My research aims to build a coherent theoretical picture of how galaxies form inside the dark matter web, and to use that picture to constrain the fundamental physics of dark matter itself. Most of this work happens through a single open-source modeling framework, Galacticus, that I have been developing for over a decade.
Theory & modeling
Galacticus — an open model of galaxy formation
Galacticus is a semi-analytic model that follows the assembly of dark matter halos and the formation of the galaxies inside them — gas cooling, star formation, feedback, chemical evolution, mergers, and the many environmental processes that act on satellite galaxies. It is fully open-source, written in modern Fortran with a Python and shell tooling layer, and is used by groups around the world.
Because Galacticus is fast and modular it can explore the consequences of new physics — alternative dark matter models, modified initial conditions, new feedback prescriptions — across enormous parameter spaces. That makes it well suited to the inverse problems that dominate modern cosmology: given a set of observations, what microphysics is allowed?
Fundamental physics
Constraining the microphysics of dark matter
On large scales dark matter behaves like a cold, collisionless fluid — but on the scales of galaxies and their substructure, the underlying particle physics matters. My group uses several complementary probes to test models beyond cold dark matter (CDM):
Self-interacting dark matter and the gravothermal instability
If dark matter particles scatter from each other, halos undergo a runaway core-collapse driven by the gravothermal instability. In Yang, Benson et al. (2022) we derive a universal scaling solution for this evolution that agrees with full N-body simulations to high accuracy while being orders of magnitude faster — opening up parameter-space studies that simulations cannot reach.
Tidal evolution of subhalos
Subhalos lose mass and reshape as they orbit a host. In Benson & Du (2022) we developed a fast semi-analytic model of this evolution that reproduces high-resolution simulations — a key ingredient for predicting the abundance and structure of the substructure that dark-matter probes target.
Constraining warm dark matter with strong lensing
Tens of millions of model lensing systems generated with Galacticus were used in Gilman, Benson et al. (2020) to translate observed gravitational quad-lens flux ratios into a constraint on the warm-dark-matter particle mass.
Constrained merger trees
For predicting the Milky Way's substructure population it matters that we condition on the host being a Milky Way that hosts an LMC. Nadler, Benson et al. (2023) introduced a Brownian-bridge approach for constructing merger trees that automatically satisfy these kinds of physical constraints.

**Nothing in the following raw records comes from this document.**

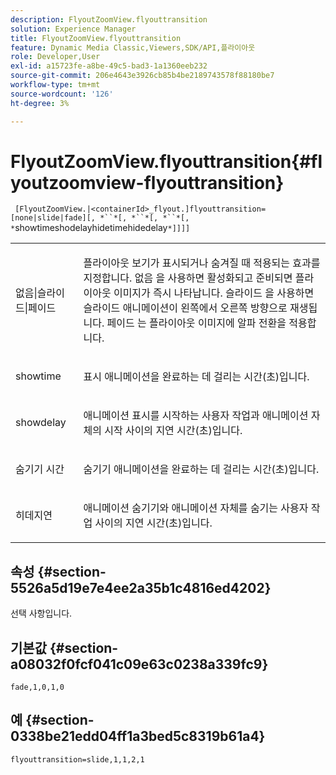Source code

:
 ```yaml
---
description: FlyoutZoomView.flyouttransition
solution: Experience Manager
title: FlyoutZoomView.flyouttransition
feature: Dynamic Media Classic,Viewers,SDK/API,플라이아웃
role: Developer,User
exl-id: a15723fe-a8be-49c5-bad3-1a1360eeb232
source-git-commit: 206e4643e3926cb85b4be2189743578f88180be7
workflow-type: tm+mt
source-wordcount: '126'
ht-degree: 3%

---
```


# FlyoutZoomView.flyouttransition{#flyoutzoomview-flyouttransition}

` [FlyoutZoomView.|<containerId>_flyout.]flyouttransition=[none|slide|fade][, *``*[, *``*[, *``*[, *`showtimeshodelayhidetimehidedelay`*]]]]`

<table id="table_AB421835D2454ECD8AA40DBFADBAC65F"> 
 <tbody> 
  <tr> 
   <td colname="col1"> <p> <span class="codeph"> <span class="varname"> 없음|슬라이드|페이드  </span> </span> </p> </td> 
   <td colname="col2"> <p> 플라이아웃 보기가 표시되거나 숨겨질 때 적용되는 효과를 지정합니다. <span class="codeph"> 없음 </span>을 사용하면 활성화되고 준비되면 플라이아웃 이미지가 즉시 나타납니다. <span class="codeph"> 슬라이드 </span>을 사용하면 슬라이드 애니메이션이 왼쪽에서 오른쪽 방향으로 재생됩니다. <span class="codeph"> 페이드 </span> 는 플라이아웃 이미지에 알파 전환을 적용합니다. </p> </td> 
  </tr> 
  <tr> 
   <td colname="col1"> <p> <span class="codeph"> <span class="varname"> showtime  </span> </span> </p> </td> 
   <td colname="col2"> <p> 표시 애니메이션을 완료하는 데 걸리는 시간(초)입니다. </p> </td> 
  </tr> 
  <tr> 
   <td colname="col1"> <p> <span class="codeph"> <span class="varname"> showdelay  </span> </span> </p> </td> 
   <td colname="col2"> <p> 애니메이션 표시를 시작하는 사용자 작업과 애니메이션 자체의 시작 사이의 지연 시간(초)입니다. </p> </td> 
  </tr> 
  <tr> 
   <td colname="col1"> <p> <span class="codeph"> <span class="varname"> 숨기기 시간  </span> </span> </p> </td> 
   <td colname="col2"> <p> 숨기기 애니메이션을 완료하는 데 걸리는 시간(초)입니다. </p> </td> 
  </tr> 
  <tr> 
   <td colname="col1"> <p> <span class="codeph"> <span class="varname"> 히데지연  </span> </span> </p> </td> 
   <td colname="col2"> <p> 애니메이션 숨기기와 애니메이션 자체를 숨기는 사용자 작업 사이의 지연 시간(초)입니다. </p> </td> 
  </tr> 
 </tbody> 
</table>

## 속성 {#section-5526a5d19e7e4ee2a35b1c4816ed4202}

선택 사항입니다.

## 기본값 {#section-a08032f0fcf041c09e63c0238a339fc9}

`fade,1,0,1,0`

## 예 {#section-0338be21edd04ff1a3bed5c8319b61a4}

`flyouttransition=slide,1,1,2,1`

How baryons reshape the dark-matter halo mass function
Even within ΛCDM, baryons suppress small-halo formation in subtle but quantifiable ways. Benson (2020) quantifies that effect — a critical input for any program that aims to use small-scale structure to test dark-matter physics.
Surveys & forecasts
Synthetic universes for next-generation surveys
Roman Space Telescope — High-Latitude Spectroscopic Survey
I am a member of the Roman Galaxy Redshift Survey Project Infrastructure Team (GRS PIT). We use Galacticus to build the synthetic emission-line galaxy populations that drive Roman's cosmological forecasts — predictions that have to fold together emission-line physics, dust attenuation, redshift completeness, and selection. See Zhai, Benson et al. (2019) for our [O II] forecasts.
NASA Open Universe
As part of the NASA Open Universe initiative, my group contributes the galaxy-formation modeling needed to tie together joint synthetic surveys for Rubin, Roman, and Euclid — making sure the same underlying galaxy populations appear consistently across each instrument's mock observations.

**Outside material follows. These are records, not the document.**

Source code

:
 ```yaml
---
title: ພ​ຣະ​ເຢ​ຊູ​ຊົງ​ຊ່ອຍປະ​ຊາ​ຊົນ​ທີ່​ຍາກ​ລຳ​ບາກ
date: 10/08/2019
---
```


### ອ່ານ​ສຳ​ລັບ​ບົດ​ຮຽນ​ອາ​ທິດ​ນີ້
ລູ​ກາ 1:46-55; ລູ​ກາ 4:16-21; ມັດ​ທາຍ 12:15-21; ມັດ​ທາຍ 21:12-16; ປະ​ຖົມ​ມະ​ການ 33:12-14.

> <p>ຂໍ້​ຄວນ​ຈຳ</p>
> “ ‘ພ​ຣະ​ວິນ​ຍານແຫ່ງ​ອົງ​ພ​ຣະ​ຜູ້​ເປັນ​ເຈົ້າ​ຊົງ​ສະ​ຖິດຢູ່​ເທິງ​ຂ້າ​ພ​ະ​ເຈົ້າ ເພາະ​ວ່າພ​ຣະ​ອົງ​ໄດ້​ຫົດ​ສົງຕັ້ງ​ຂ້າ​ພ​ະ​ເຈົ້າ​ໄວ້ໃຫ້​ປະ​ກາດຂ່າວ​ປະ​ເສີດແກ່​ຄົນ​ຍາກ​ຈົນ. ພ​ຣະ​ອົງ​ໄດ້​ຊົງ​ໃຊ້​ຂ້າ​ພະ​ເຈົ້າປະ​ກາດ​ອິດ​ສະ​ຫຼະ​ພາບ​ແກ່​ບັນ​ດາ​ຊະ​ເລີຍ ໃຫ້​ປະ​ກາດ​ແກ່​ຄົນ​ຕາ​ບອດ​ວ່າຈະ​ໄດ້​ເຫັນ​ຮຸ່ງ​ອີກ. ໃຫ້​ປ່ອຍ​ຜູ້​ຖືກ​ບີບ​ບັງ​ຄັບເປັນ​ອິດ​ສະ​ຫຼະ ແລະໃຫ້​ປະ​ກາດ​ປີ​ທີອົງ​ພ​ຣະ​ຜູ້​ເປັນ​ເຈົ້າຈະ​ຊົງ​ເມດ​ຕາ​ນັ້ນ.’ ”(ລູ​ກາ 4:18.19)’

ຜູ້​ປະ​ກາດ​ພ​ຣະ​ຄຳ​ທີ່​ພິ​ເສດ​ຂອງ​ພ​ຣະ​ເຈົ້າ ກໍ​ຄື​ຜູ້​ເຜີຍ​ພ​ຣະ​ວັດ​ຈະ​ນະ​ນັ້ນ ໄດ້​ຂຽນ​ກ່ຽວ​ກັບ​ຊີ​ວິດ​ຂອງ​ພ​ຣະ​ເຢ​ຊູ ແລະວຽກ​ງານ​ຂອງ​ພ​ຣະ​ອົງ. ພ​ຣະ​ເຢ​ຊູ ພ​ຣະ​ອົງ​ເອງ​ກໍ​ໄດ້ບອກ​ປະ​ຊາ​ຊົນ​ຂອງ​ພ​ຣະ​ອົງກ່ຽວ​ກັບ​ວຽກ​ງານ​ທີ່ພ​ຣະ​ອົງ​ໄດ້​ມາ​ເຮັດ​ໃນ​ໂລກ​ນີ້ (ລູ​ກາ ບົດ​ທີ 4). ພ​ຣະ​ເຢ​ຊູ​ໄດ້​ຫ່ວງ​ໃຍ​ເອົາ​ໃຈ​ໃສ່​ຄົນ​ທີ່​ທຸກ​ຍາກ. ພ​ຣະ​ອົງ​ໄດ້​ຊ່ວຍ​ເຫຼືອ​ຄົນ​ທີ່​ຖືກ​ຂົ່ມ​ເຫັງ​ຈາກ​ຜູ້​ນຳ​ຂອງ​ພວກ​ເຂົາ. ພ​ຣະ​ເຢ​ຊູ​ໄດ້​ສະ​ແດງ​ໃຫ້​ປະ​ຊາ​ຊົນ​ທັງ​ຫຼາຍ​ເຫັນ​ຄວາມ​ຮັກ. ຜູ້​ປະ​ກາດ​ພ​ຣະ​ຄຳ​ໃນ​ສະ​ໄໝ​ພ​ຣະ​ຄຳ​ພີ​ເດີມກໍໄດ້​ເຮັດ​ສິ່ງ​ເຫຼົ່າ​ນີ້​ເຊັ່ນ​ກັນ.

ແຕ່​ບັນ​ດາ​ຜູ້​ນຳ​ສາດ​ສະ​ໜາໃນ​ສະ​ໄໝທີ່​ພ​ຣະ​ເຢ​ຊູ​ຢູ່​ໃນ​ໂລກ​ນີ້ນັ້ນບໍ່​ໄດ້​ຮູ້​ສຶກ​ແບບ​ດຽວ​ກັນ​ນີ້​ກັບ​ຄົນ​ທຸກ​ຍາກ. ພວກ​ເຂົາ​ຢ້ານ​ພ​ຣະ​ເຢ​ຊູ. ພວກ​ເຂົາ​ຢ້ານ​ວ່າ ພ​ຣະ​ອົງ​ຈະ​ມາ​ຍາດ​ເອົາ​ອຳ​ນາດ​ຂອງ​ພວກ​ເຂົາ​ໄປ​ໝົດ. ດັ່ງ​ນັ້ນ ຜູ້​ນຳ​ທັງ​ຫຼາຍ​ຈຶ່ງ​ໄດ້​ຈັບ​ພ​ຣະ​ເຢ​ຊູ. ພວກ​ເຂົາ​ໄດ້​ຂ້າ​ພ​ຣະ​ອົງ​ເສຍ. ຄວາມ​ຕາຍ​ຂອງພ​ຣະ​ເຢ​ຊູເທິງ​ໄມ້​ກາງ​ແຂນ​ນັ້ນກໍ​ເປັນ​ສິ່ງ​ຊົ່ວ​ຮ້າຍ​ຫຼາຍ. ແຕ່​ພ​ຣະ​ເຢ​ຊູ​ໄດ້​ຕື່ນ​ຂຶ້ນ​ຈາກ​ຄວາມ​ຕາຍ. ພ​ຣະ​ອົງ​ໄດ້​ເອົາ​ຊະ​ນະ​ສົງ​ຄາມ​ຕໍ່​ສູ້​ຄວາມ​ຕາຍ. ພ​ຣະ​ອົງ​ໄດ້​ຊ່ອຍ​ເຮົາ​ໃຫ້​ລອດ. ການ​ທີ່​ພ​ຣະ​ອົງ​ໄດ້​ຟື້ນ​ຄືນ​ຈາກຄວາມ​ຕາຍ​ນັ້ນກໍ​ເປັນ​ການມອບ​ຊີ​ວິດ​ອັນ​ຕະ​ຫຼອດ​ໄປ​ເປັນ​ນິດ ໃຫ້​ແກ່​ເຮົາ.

Synthetic skies for Rubin LSST
A Galacticus-based synthetic survey for the Rubin Observatory Legacy Survey of Space and Time, covering galaxy colors, lensing, and clustering, was published in Korytov et al. (2019).
Galaxy physics
Selected galaxy-formation results
The mass–metallicity relation of Milky Way dwarfs
Dwarf galaxies are the most dark-matter-dominated systems we know. Weerasooriya, Benson et al. (2022) used Galacticus to predict the mass–metallicity relation of Milky Way satellites; the agreement with observations puts strong constraints on feedback and outflows in low-mass halos.
Dust extinction curves from radiative transfer
Survey forecasts need realistic dust attenuation. In Benson (2018) I computed extinction curves for a population of model galaxies using a Monte Carlo radiative transfer treatment.